2. Sostiene el sovietólogo rumano Armand Gosu, en la excelente entrevista que le ha hecho Marcel Gascón para Letras Libres, que “la Unión Europea como proyecto debe ser atractiva, despertar entusiasmo” y que “en el momento en el que nadie quiera entrar en la UE será un proyecto muerto”. Está muy bien visto y muy bien dicho. Pero, por desgracia, excepto un par de países renuentes de la Europa septentrional, Islandia y Noruega, otro de la Europa central, Suiza, y el siempre retráctil Reino Unido, el resto de los países atraídos por el proyecto político europeo –o sea, que han solicitado formalmente la adhesión o son ya candidatos oficiales–, han sufrido durante décadas los estragos del comunismo. Sólo Turquía es un caso aparte. La atracción, pues, tiene mucho que ver con el ansia de libertad, de bienestar y, en definitiva, de democracia de los ciudadanos que los habitan.

3. La Unión Europea no constituye en modo alguno un todo homogéneo, por más que la invasión rusa de Ucrania haya contribuido a fortalecer unos vínculos que en los últimos años se habían ido aflojando cada vez más.

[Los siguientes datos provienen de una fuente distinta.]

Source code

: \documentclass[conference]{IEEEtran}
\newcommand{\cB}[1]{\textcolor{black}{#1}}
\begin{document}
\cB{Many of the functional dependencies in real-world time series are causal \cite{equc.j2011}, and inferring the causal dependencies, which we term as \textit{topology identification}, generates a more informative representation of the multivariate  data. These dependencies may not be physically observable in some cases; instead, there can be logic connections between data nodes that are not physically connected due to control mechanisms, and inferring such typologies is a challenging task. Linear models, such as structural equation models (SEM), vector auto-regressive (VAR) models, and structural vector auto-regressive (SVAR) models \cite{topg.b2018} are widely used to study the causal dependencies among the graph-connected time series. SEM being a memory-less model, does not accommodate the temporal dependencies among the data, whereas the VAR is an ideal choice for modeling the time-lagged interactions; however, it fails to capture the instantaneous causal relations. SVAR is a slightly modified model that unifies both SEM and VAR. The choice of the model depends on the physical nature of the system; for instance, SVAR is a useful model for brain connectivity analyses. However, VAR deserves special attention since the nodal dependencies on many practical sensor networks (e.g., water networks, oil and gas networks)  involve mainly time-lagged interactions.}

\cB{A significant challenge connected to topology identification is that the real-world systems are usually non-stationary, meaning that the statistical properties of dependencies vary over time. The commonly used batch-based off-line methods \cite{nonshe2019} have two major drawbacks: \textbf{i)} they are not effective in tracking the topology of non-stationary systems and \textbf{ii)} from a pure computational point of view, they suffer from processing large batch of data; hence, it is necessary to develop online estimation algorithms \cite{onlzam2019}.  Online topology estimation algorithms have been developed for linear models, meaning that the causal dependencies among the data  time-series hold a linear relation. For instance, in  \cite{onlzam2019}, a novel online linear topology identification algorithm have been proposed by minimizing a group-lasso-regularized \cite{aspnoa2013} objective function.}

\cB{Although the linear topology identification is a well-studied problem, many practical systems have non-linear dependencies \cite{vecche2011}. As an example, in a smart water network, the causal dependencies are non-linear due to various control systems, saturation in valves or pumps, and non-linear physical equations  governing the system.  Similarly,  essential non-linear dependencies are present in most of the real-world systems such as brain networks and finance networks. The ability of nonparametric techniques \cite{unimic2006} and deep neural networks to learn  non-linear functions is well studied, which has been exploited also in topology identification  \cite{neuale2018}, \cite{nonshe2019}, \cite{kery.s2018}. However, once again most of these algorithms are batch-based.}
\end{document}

El euroescepticismo, aun cuando en determinados Estados miembros abunde más que en otros, no deja de ser en el fondo bastante transversal. (Y no privativo, sobra indicarlo, de las fuerzas de la derecha más extrema.) El fenómeno inmigratorio y la incapacidad de la Comisión Europea de acordar en este terreno una política común mínimamente efectiva han dado alas a quienes ven en la pertenencia a la Unión más inconvenientes que ventajas. No en vano uno de los temas que destacan en la campaña de las próximas presidenciales francesas es el de la seguridad. O sea, el de las fronteras: que si hay que apostar por una frontera única para toda la UE o si cada Estado debe seguir con la suya y al que le toque doble ración peor para él. Disyuntiva que en estas últimas semanas se ha hecho extensiva –y no es la primera vez– a la defensa. ¿Debe tener la Unión un ejército propio o basta, por el contrario, con la aportación que cada uno de sus Estados hacen ya a la OTAN? No son disyuntivas fáciles de resolver. Sobre todo porque los Estados siguen siendo celosísimos de sus competencias cuando toca cederlas.

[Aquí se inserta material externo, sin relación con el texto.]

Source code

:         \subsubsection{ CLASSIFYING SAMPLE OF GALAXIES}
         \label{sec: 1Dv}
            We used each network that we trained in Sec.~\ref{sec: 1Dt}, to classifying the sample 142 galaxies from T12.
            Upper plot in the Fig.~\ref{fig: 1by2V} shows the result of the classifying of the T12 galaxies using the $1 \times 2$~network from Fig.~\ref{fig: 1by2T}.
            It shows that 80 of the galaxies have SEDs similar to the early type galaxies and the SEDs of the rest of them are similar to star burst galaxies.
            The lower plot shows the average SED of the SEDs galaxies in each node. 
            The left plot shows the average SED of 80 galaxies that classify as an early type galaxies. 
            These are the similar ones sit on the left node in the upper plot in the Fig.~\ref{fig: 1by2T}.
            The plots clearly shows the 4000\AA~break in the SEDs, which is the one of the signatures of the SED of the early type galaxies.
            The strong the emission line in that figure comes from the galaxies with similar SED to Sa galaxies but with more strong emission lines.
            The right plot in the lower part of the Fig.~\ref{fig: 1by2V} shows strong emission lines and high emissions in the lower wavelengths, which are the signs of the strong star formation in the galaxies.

4. La tentación de recurrir al pasado para tratar de comprender el presente es un viejo y razonable recurso. Y no porque la historia vaya a repetirse –ni como farsa ni como tragedia–, sino porque el pasado contiene claves de interpretación que no conviene menospreciar. Otra cosa es la tentación, a la que somos tan proclives, de establecer paralelismos. Con la guerra de Ucrania esos paralelismos han abundado. En las entrevistas, en las informaciones y, por supuesto, en los artículos. Y lo curioso del caso es que, en España al menos –y excepto honrosas excepciones–, a Putin se le ve mucho más como a un nuevo Hitler que como a un nuevo Stalin. “En las Brigadas Internacionales de Zelenski, varios españoles combaten ya ‘contra Putler’”, titulaba hace unos días El Confidencial una crónica. Y el propio expresidente González consideraba en una entrevista en La Sexta que el presidente ruso “se parece más a la figura de Hitler que a la de Stalin”. Por no hablar de los surfeos dialécticos que nuestros comunistas en el Gobierno o en las instituciones se ven obligados a hacer a diario para no hundirse en la evidencia. O sea, en lo que el historiador británico Laurence Rees –autor de un libro, Hitler y Stalin (Crítica), en el que analiza y compara la ideología y el proceder de ambos sociópatas– señalaba recientemente en otra entrevista, publicada en El Cultural, cuando le preguntaban si veía alguna similitud entre Putin y Hitler: “No realmente. La comparación más apropiada es entre Putin y Stalin”. Afirmación que apuntalaba en una generosa y consistente ristra de hechos y argumentos. Pero en un mundo como el nuestro donde el conocimiento ya no vale un chavo y donde lo que importa por encima de todo son los sentimientos, ¿qué fuerza pueden tener esas palabras cuando se las confronta con la creencia de que el comunismo, al contrario que el fascismo y el nazismo, estaba en el fondo lleno de buenas intenciones?